É emocionante acompanhar a luta de Lionel em sua insistência não só de curar o príncipe como também de fazer com que ele adquirisse a autoconfiança necessária para assumir o trono inglês. O irmão mais velho, Edward, ao decidir pela renúncia à coroa, jogou o Duque de York direto ao seu maior temor: ter que discursar com transmissão radiofônica para todos os cidadãos britânicos na posição de rei. Foi uma tortura para ele. Ele pouco confiava em si mesmo, e se consolava com a esposa e o carinho das duas filhas, ainda meninas, a Princesa Margareth e a futura Rainha Elizabeth II.
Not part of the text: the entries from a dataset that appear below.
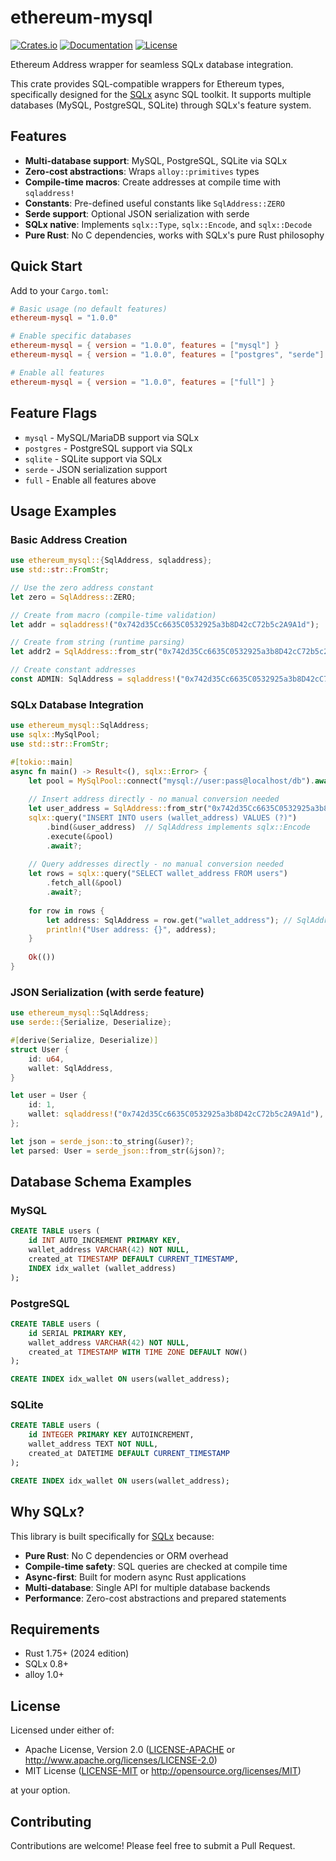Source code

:# ethereum-mysql

[![Crates.io](https://img.shields.io/crates/v/ethereum-mysql.svg)](https://crates.io/crates/ethereum-mysql)
[![Documentation](https://docs.rs/ethereum-mysql/badge.svg)](https://docs.rs/ethereum-mysql)
[![License](https://img.shields.io/badge/license-MIT%2FApache--2.0-blue.svg)](LICENSE)

Ethereum Address wrapper for seamless SQLx database integration.

This crate provides SQL-compatible wrappers for Ethereum types, specifically designed for the [SQLx](https://github.com/launchbadge/sqlx) async SQL toolkit. It supports multiple databases (MySQL, PostgreSQL, SQLite) through SQLx's feature system.

## Features

- **Multi-database support**: MySQL, PostgreSQL, SQLite via SQLx
- **Zero-cost abstractions**: Wraps `alloy::primitives` types
- **Compile-time macros**: Create addresses at compile time with `sqladdress!`
- **Constants**: Pre-defined useful constants like `SqlAddress::ZERO`
- **Serde support**: Optional JSON serialization with serde
- **SQLx native**: Implements `sqlx::Type`, `sqlx::Encode`, and `sqlx::Decode`
- **Pure Rust**: No C dependencies, works with SQLx's pure Rust philosophy

## Quick Start

Add to your `Cargo.toml`:

```toml
# Basic usage (no default features)
ethereum-mysql = "1.0.0"

# Enable specific databases
ethereum-mysql = { version = "1.0.0", features = ["mysql"] }
ethereum-mysql = { version = "1.0.0", features = ["postgres", "serde"] }

# Enable all features
ethereum-mysql = { version = "1.0.0", features = ["full"] }
```

## Feature Flags

- `mysql` - MySQL/MariaDB support via SQLx
- `postgres` - PostgreSQL support via SQLx
- `sqlite` - SQLite support via SQLx  
- `serde` - JSON serialization support
- `full` - Enable all features above

## Usage Examples

### Basic Address Creation

```rust
use ethereum_mysql::{SqlAddress, sqladdress};
use std::str::FromStr;

// Use the zero address constant
let zero = SqlAddress::ZERO;

// Create from macro (compile-time validation)
let addr = sqladdress!("0x742d35Cc6635C0532925a3b8D42cC72b5c2A9A1d");

// Create from string (runtime parsing)
let addr2 = SqlAddress::from_str("0x742d35Cc6635C0532925a3b8D42cC72b5c2A9A1d").unwrap();

// Create constant addresses
const ADMIN: SqlAddress = sqladdress!("0x742d35Cc6635C0532925a3b8D42cC72b5c2A9A1d");
```

### SQLx Database Integration

```rust
use ethereum_mysql::SqlAddress;
use sqlx::MySqlPool;
use std::str::FromStr;

#[tokio::main]
async fn main() -> Result<(), sqlx::Error> {
    let pool = MySqlPool::connect("mysql://user:pass@localhost/db").await?;
    
    // Insert address directly - no manual conversion needed
    let user_address = SqlAddress::from_str("0x742d35Cc6635C0532925a3b8D42cC72b5c2A9A1d").unwrap();
    sqlx::query("INSERT INTO users (wallet_address) VALUES (?)")
        .bind(&user_address)  // SqlAddress implements sqlx::Encode
        .execute(&pool)
        .await?;
    
    // Query addresses directly - no manual conversion needed  
    let rows = sqlx::query("SELECT wallet_address FROM users")
        .fetch_all(&pool)
        .await?;
    
    for row in rows {
        let address: SqlAddress = row.get("wallet_address"); // SqlAddress implements sqlx::Decode
        println!("User address: {}", address);
    }
    
    Ok(())
}
```

### JSON Serialization (with serde feature)

```rust
use ethereum_mysql::SqlAddress;
use serde::{Serialize, Deserialize};

#[derive(Serialize, Deserialize)]
struct User {
    id: u64,
    wallet: SqlAddress,
}

let user = User {
    id: 1,
    wallet: sqladdress!("0x742d35Cc6635C0532925a3b8D42cC72b5c2A9A1d"),
};

let json = serde_json::to_string(&user)?;
let parsed: User = serde_json::from_str(&json)?;
```

## Database Schema Examples

### MySQL

```sql
CREATE TABLE users (
    id INT AUTO_INCREMENT PRIMARY KEY,
    wallet_address VARCHAR(42) NOT NULL,
    created_at TIMESTAMP DEFAULT CURRENT_TIMESTAMP,
    INDEX idx_wallet (wallet_address)
);
```

### PostgreSQL

```sql
CREATE TABLE users (
    id SERIAL PRIMARY KEY,
    wallet_address VARCHAR(42) NOT NULL,
    created_at TIMESTAMP WITH TIME ZONE DEFAULT NOW()
);

CREATE INDEX idx_wallet ON users(wallet_address);
```

### SQLite

```sql
CREATE TABLE users (
    id INTEGER PRIMARY KEY AUTOINCREMENT,
    wallet_address TEXT NOT NULL,
    created_at DATETIME DEFAULT CURRENT_TIMESTAMP
);

CREATE INDEX idx_wallet ON users(wallet_address);
```

## Why SQLx?

This library is built specifically for [SQLx](https://github.com/launchbadge/sqlx) because:

- **Pure Rust**: No C dependencies or ORM overhead
- **Compile-time safety**: SQL queries are checked at compile time
- **Async-first**: Built for modern async Rust applications
- **Multi-database**: Single API for multiple database backends
- **Performance**: Zero-cost abstractions and prepared statements

## Requirements

- Rust 1.75+ (2024 edition)
- SQLx 0.8+
- alloy 1.0+

## License

Licensed under either of:

- Apache License, Version 2.0 ([LICENSE-APACHE](LICENSE-APACHE) or http://www.apache.org/licenses/LICENSE-2.0)
- MIT License ([LICENSE-MIT](LICENSE-MIT) or http://opensource.org/licenses/MIT)

at your option.

## Contributing

Contributions are welcome! Please feel free to submit a Pull Request.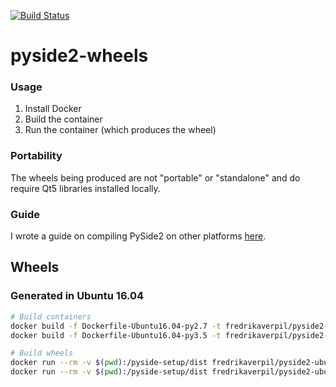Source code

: [![Build Status](https://travis-ci.org/fredrikaverpil/pyside2-wheels.svg?branch=master)](https://travis-ci.org/fredrikaverpil/pyside2-wheels)

# pyside2-wheels

### Usage

1. Install Docker
2. Build the container
3. Run the container (which produces the wheel)

### Portability

The wheels being produced are not "portable" or "standalone" and do require Qt5 libraries installed locally.

### Guide

I wrote a guide on compiling PySide2 on other platforms [here](https://fredrikaverpil.github.io/2016/08/17/compiling-pyside2/).

## Wheels

### Generated in Ubuntu 16.04

```bash
# Build containers
docker build -f Dockerfile-Ubuntu16.04-py2.7 -t fredrikaverpil/pyside2-ubuntu16.04-py2.7 .
docker build -f Dockerfile-Ubuntu16.04-py3.5 -t fredrikaverpil/pyside2-ubuntu16.04-py3.5 .

# Build wheels
docker run --rm -v $(pwd):/pyside-setup/dist fredrikaverpil/pyside2-ubuntu16.04-py2.7
docker run --rm -v $(pwd):/pyside-setup/dist fredrikaverpil/pyside2-ubuntu16.04-py3.5
```

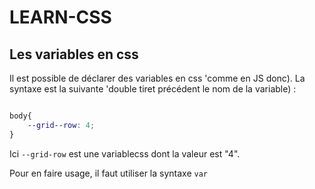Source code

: # LEARN-CSS

## Les variables en css
Il est possible de déclarer des variables en css 'comme en JS donc).
La syntaxe est la suivante 'double tiret précédent le nom de la variable) :
```css

body{
    --grid--row: 4;  
}
```
Ici `--grid-row` est une variablecss dont la valeur est "4".

Pour en faire usage, il faut utiliser la syntaxe `var`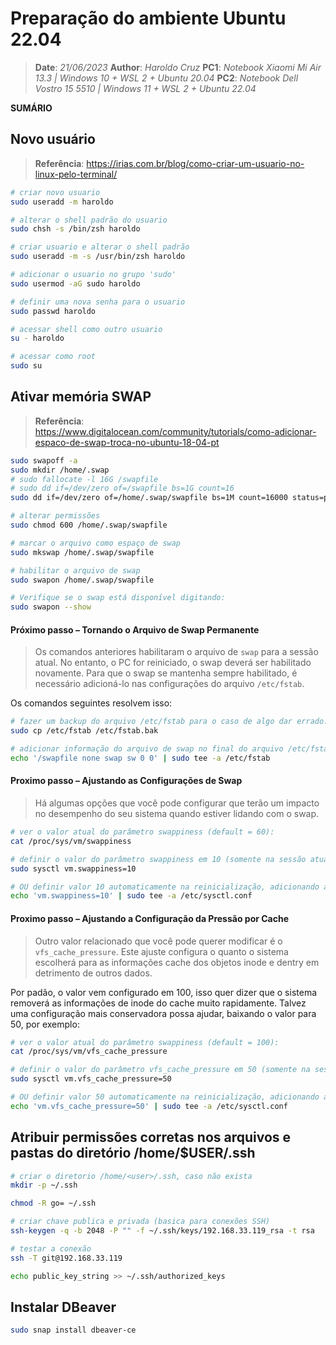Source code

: 
# Preparação do ambiente Ubuntu 22.04

> **Date**: *21/06/2023*
> **Author**: *Haroldo Cruz*
> **PC1**: *Notebook Xiaomi Mi Air 13.3 | Windows 10 + WSL 2 + Ubuntu 20.04*
> **PC2**: *Notebook Dell Vostro 15 5510 | Windows 11 + WSL 2 + Ubuntu 22.04*

**SUMÁRIO**

## Novo usuário

> **Referência**: https://irias.com.br/blog/como-criar-um-usuario-no-linux-pelo-terminal/

```sh
# criar novo usuario
sudo useradd -m haroldo

# alterar o shell padrão do usuario
sudo chsh -s /bin/zsh haroldo

# criar usuario e alterar o shell padrão
sudo useradd -m -s /usr/bin/zsh haroldo

# adicionar o usuario no grupo 'sudo'
sudo usermod -aG sudo haroldo

# definir uma nova senha para o usuario
sudo passwd haroldo

# acessar shell como outro usuario
su - haroldo

# acessar como root
sudo su
```

## Ativar memória SWAP
> **Referência**: https://www.digitalocean.com/community/tutorials/como-adicionar-espaco-de-swap-troca-no-ubuntu-18-04-pt

```sh
sudo swapoff -a
sudo mkdir /home/.swap
# sudo fallocate -l 16G /swapfile
# sudo dd if=/dev/zero of=/swapfile bs=1G count=16
sudo dd if=/dev/zero of=/home/.swap/swapfile bs=1M count=16000 status=progress

# alterar permissões
sudo chmod 600 /home/.swap/swapfile

# marcar o arquivo como espaço de swap
sudo mkswap /home/.swap/swapfile

# habilitar o arquivo de swap
sudo swapon /home/.swap/swapfile

# Verifique se o swap está disponível digitando:
sudo swapon --show
```
#### Próximo passo – Tornando o Arquivo de Swap Permanente
> Os comandos anteriores habilitaram o arquivo de `swap` para a sessão atual. No entanto, o PC for reiniciado, o swap deverá ser habilitado novamente. Para que o swap se mantenha sempre habilitado, é necessário adicioná-lo nas configurações do arquivo `/etc/fstab`.

Os comandos seguintes resolvem isso:

```sh
# fazer um backup do arquivo /etc/fstab para o caso de algo dar errado:
sudo cp /etc/fstab /etc/fstab.bak

# adicionar informação do arquivo de swap no final do arquivo /etc/fstab:
echo '/swapfile none swap sw 0 0' | sudo tee -a /etc/fstab
```

#### Proximo passo – Ajustando as Configurações de Swap

> Há algumas opções que você pode configurar que terão um impacto no desempenho do seu sistema quando estiver lidando com o swap.

```sh
# ver o valor atual do parâmetro swappiness (default = 60):
cat /proc/sys/vm/swappiness

# definir o valor do parâmetro swappiness em 10 (somente na sessão atual):
sudo sysctl vm.swappiness=10

# OU definir valor 10 automaticamente na reinicialização, adicionando a linha no nosso arquivo /etc/sysctl.conf:
echo 'vm.swappiness=10' | sudo tee -a /etc/sysctl.conf
```

#### Proximo passo – Ajustando a Configuração da Pressão por Cache

> Outro valor relacionado que você pode querer modificar é o `vfs_cache_pressure`. Este ajuste configura o quanto o sistema escolherá para as informações cache dos objetos inode e dentry em detrimento de outros dados.

Por padão, o valor vem configurado em 100, isso quer dizer que o sistema removerá as informações de inode do cache muito rapidamente. Talvez uma configuração mais conservadora possa ajudar, baixando o valor para 50, por exemplo:


```sh
# ver o valor atual do parâmetro swappiness (default = 100):
cat /proc/sys/vm/vfs_cache_pressure

# definir o valor do parâmetro vfs_cache_pressure em 50 (somente na sessão atual):
sudo sysctl vm.vfs_cache_pressure=50

# OU definir valor 50 automaticamente na reinicialização, adicionando a linha no nosso arquivo /etc/sysctl.conf:
echo 'vm.vfs_cache_pressure=50' | sudo tee -a /etc/sysctl.conf
```

## Atribuir permissões corretas nos arquivos e pastas do diretório /home/$USER/.ssh

```sh
# criar o diretorio /home/<user>/.ssh, caso não exista
mkdir -p ~/.ssh

chmod -R go= ~/.ssh

# criar chave publica e privada (basica para conexões SSH)
ssh-keygen -q -b 2048 -P "" -f ~/.ssh/keys/192.168.33.119_rsa -t rsa

# testar a conexão
ssh -T git@192.168.33.119

echo public_key_string >> ~/.ssh/authorized_keys

```


## Instalar DBeaver

```sh
sudo snap install dbeaver-ce
```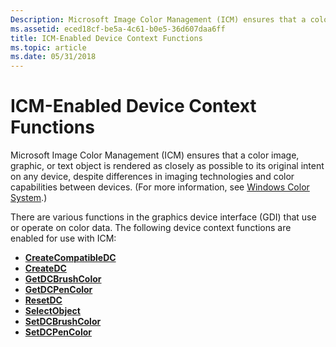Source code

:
 ```yaml
---
Description: Microsoft Image Color Management (ICM) ensures that a color image, graphic, or text object is rendered as closely as possible to its original intent on any device, despite differences in imaging technologies and color capabilities between devices.
ms.assetid: eced18cf-be5a-4c61-b0e5-36d607daa6ff
title: ICM-Enabled Device Context Functions
ms.topic: article
ms.date: 05/31/2018
---
```


# ICM-Enabled Device Context Functions

Microsoft Image Color Management (ICM) ensures that a color image, graphic, or text object is rendered as closely as possible to its original intent on any device, despite differences in imaging technologies and color capabilities between devices. (For more information, see [Windows Color System](https://msdn.microsoft.com/library/Dd372446(v=VS.85).aspx).)

There are various functions in the graphics device interface (GDI) that use or operate on color data. The following device context functions are enabled for use with ICM:

-   [**CreateCompatibleDC**](/windows/desktop/api/Wingdi/nf-wingdi-createcompatibledc)
-   [**CreateDC**](/windows/desktop/api/Wingdi/nf-wingdi-createdca)
-   [**GetDCBrushColor**](/windows/desktop/api/WinGdi/nf-wingdi-getdcbrushcolor)
-   [**GetDCPenColor**](/windows/desktop/api/WinGdi/nf-wingdi-getdcpencolor)
-   [**ResetDC**](/windows/desktop/api/Wingdi/nf-wingdi-resetdca)
-   [**SelectObject**](/windows/desktop/api/Wingdi/nf-wingdi-selectobject)
-   [**SetDCBrushColor**](/windows/desktop/api/Wingdi/nf-wingdi-setdcbrushcolor)
-   [**SetDCPenColor**](/windows/desktop/api/Wingdi/nf-wingdi-setdcpencolor)

 

 



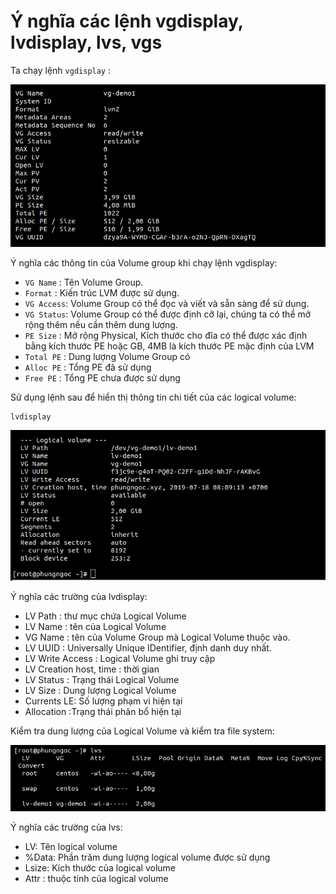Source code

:# Ý nghĩa các lệnh vgdisplay, lvdisplay, lvs, vgs

Ta chạy lệnh `vgdisplay` :

![](../images/a8.png) 

Ý nghĩa các thông tin của Volume group khi chạy lệnh vgdisplay:

- `VG Name`  : Tên Volume Group.
- `Format`   : Kiến trúc LVM được sử dụng.
- `VG Access`: Volume Group có thể đọc và viết và sẵn sàng để sử dụng.
- `VG Status`: Volume Group có thể được định cỡ lại, chúng ta có thể mở rộng thêm nếu cần thêm dung lượng.
- `PE Size`  : Mở rộng Physical, Kích thước cho đĩa có thể được xác định bằng kích thước PE hoặc GB, 4MB là kích thước PE mặc định của LVM
- `Total PE` : Dung lượng Volume Group có
- `Alloc PE` : Tổng PE đã sử dụng
- `Free PE`  : Tổng PE chưa được sử dụng

Sử dụng lệnh sau để hiển thị thông tin chi tiết của các logical volume:
```
lvdisplay
```

![](../images/13.png) 

Ý nghĩa các trường của lvdisplay:

- LV Path : thư mục chứa Logical Volume
- LV Name : tên của Logical Volume
- VG Name : tên của Volume Group mà Logical Volume thuộc vào.
- LV UUID : Universally Unique IDentifier, định danh duy nhất.  
- LV Write Access : Logical Volume ghi truy cập 
- LV Creation host, time : thời gian 
- LV Status : Trạng thái Logical Volume
- LV Size : Dung lượng Logical Volume
- Currents LE: Số lượng phạm vi hiện tại
- Allocation :Trạng thái phân bổ hiện tại

Kiểm tra dung lượng của Logical Volume và kiểm tra file system:

![](../images/a9.png) 

Ý nghĩa các trường của lvs:

- LV: Tên logical volume
- %Data: Phần trăm dung lượng logical volume được sử dụng
- Lsize: Kích thước của logical volume 
- Attr : thuộc tính của logical volume







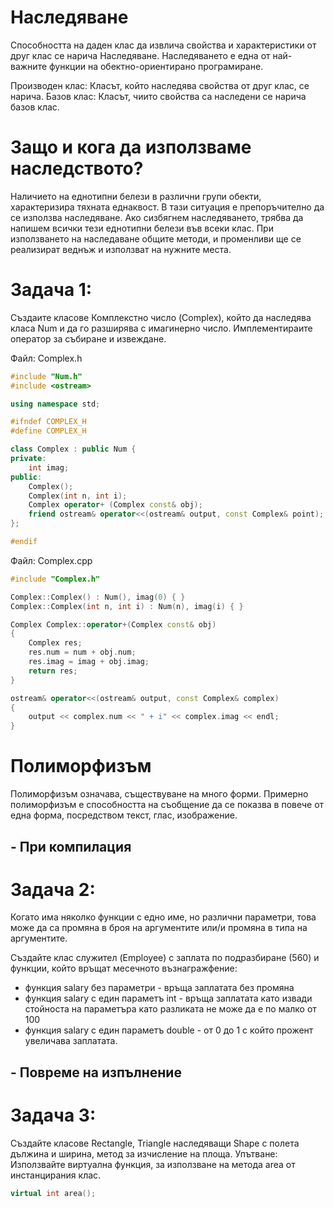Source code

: # Наследяване

Способността на даден клас да извлича свойства и характеристики от друг клас се нарича Наследяване. 
Наследяването е една от най-важните функции на обектно-ориентирано програмиране.

Производен клас: Класът, който наследява свойства от друг клас, се нарича.
Базов клас: Класът, чиито свойства са наследени се нарича базов клас.

# Защо и кога да използваме наследството?

Наличието на еднотипни белези в различни групи обекти, характеризира тяхната еднаквост. В тази ситуация е препоръчително да се използва наследяване.
Ако сизбягнем наследяването, трябва да напишем всички тези еднотипни белези във всеки клас. При използването на наследаване общите методи, 
и променливи ще се реализират веднъж и използват на нужните места.

# Задача 1:

Създаите класове Комплекстно число (Complex), който да наследява класа Num и да го разширява с имагинерно число. Имплементираите оператор за събиране и извеждане.

Файл: Complex.h

```cpp
#include "Num.h"
#include <ostream>

using namespace std;

#ifndef COMPLEX_H 
#define COMPLEX_H 

class Complex : public Num {
private:
	int imag;
public:
	Complex();
	Complex(int n, int i);
	Complex operator+ (Complex const& obj);
	friend ostream& operator<<(ostream& output, const Complex& point);
};

#endif
```
Файл: Complex.cpp

```cpp
#include "Complex.h"

Complex::Complex() : Num(), imag(0) { }
Complex::Complex(int n, int i) : Num(n), imag(i) { }

Complex Complex::operator+(Complex const& obj)
{
	Complex res;
	res.num = num + obj.num;
	res.imag = imag + obj.imag;
	return res;
}

ostream& operator<<(ostream& output, const Complex& complex)
{
	output << complex.num << " + i" << complex.imag << endl;
}
```

# Полиморфизъм

Полиморфизъм означава, съществуване на много форми. Примерно полиморфизъм е способността на съобщение да се показва в повече от една форма, посредством текст, глас, изображение.

## - При компилация

# Задача 2:

Когато има няколко функции с  едно име, но различни параметри, това може да са промяна в броя на аргументите или/и промяна в типа на аргументите.

Създайте клас служител (Employee) с заплата по подразбиране (560) и функции, който връщат месечното възнагражфение:
- функция salary без параметри - връща заплатата без промяна
- функция salary с един параметъ int - връща заплатата като извади стойноста на параметъра като разликата не може да е по малко от 100
- функция salary с един параметъ double - от 0 до 1 с който прожент увеличава заплатата.

## - Повреме на изпълнение

# Задача 3:

Създайте класове Rectangle, Triangle наследяващи Shape с полета дължина и ширина, метод за изчисление на площа.
Упътване: Използвайте виртуална функция, за използване на метода area от инстанцирания клас.

```cpp
virtual int area();
```
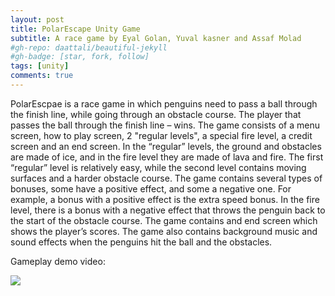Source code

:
 ```yaml
---
layout: post
title: PolarEscape Unity Game
subtitle: A race game by Eyal Golan, Yuval kasner and Assaf Molad
#gh-repo: daattali/beautiful-jekyll
#gh-badge: [star, fork, follow]
tags: [unity]
comments: true
---
```



PolarEscpae is a race game in which penguins need to pass a ball through the finish line, while going through an obstacle course. The player that passes the ball through the finish line – wins.
The game consists of a menu screen, how to play screen, 2 "regular levels", a special fire level, a credit screen and an end screen.
In the “regular” levels, the ground and obstacles are made of ice, and in the fire level they are made of lava and fire. The first “regular” level is relatively easy, while the second level contains moving surfaces and a harder obstacle course.
The game contains several types of bonuses, some have a positive effect, and some a negative one. For example, a bonus with a positive effect is the extra speed bonus. In the fire level, there is a bonus with a negative effect that throws the penguin back to the start of the obstacle course.
The game contains and end screen which shows the player’s scores.
The game also contains background music and sound effects when the penguins hit the ball and the obstacles.

Gameplay demo video:

[![](http://img.youtube.com/vi/KSnQ8MmZt7g/0.jpg)](http://www.youtube.com/watch?v=KSnQ8MmZt7g "PolarEscape Unity Game")
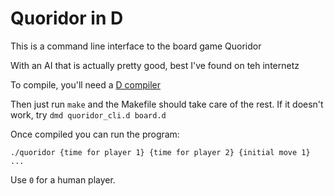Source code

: Quoridor in D
=============

This is a command line interface to the board game Quoridor

With an AI that is actually pretty good, best I've found on teh internetz

To compile, you'll need a [D compiler](http://dlang.org/download.html)

Then just run ```make``` and the Makefile should take care of the rest. If it doesn't work, try ```dmd quoridor_cli.d board.d```

Once compiled you can run the program:

```./quoridor {time for player 1} {time for player 2} {initial move 1} ...```

Use ```0``` for a human player.

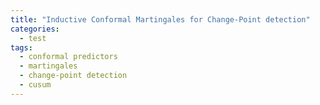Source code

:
```yaml
---
title: "Inductive Conformal Martingales for Change-Point detection"
categories:
  - test
tags:
  - conformal predictors
  - martingales
  - change-point detection
  - cusum
---
```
No entanto, a confiança do terapeuta foi decisiva. O rei conseguiu superar a gagueira durante os discursos e Lionel esteve presente em todos eles. Belíssima a relação como um todo. Diante de tudo isso, não tive como conter a emoção e chorei durante algumas passagens. A perseverança do rei, o reconhecimento do trabalho do terapeuta e o suporte da esposa me deixaram a impressão de que todos nós precisamos de alguém que nos instigue, apóie, remexa, motive e acima de tudo confie no nosso potencial. Um amor, um amigo, um familiar, ou todos eles juntos. Não importa. O que importa é que não podemos agir isoladamente. Sempre tem que haver inspiração em nossas vidas. O rei ouvia e dizia “God Save The King” (Deus Salve o Rei) e tentava superar os seus temores e venceu…
O filme, para mim, foi tão significativo que eu não parava de pensar e me enternecer com aquele enredo que, de tão profundo e improvável parecia, de fato, pura ficção. Entretanto, histórias comoventes como esta são mais do que inspiradoras e renovadoras, pois o melhor de tudo, é que são reais. Portanto, podem acontecer com gregos e troianos, ingleses e australianos, monarcas e plebeus. E, para mim, que sofri e vibrei com essa história cativante de superação de bloqueios físicos e psicológicos, e também de amor e amizade, afirmo que vale a pena assistir ao filme. Pois, ainda mais importante do que poder encantar-se com o discurso é, principalmente, poder emocionar-se com o percurso do rei.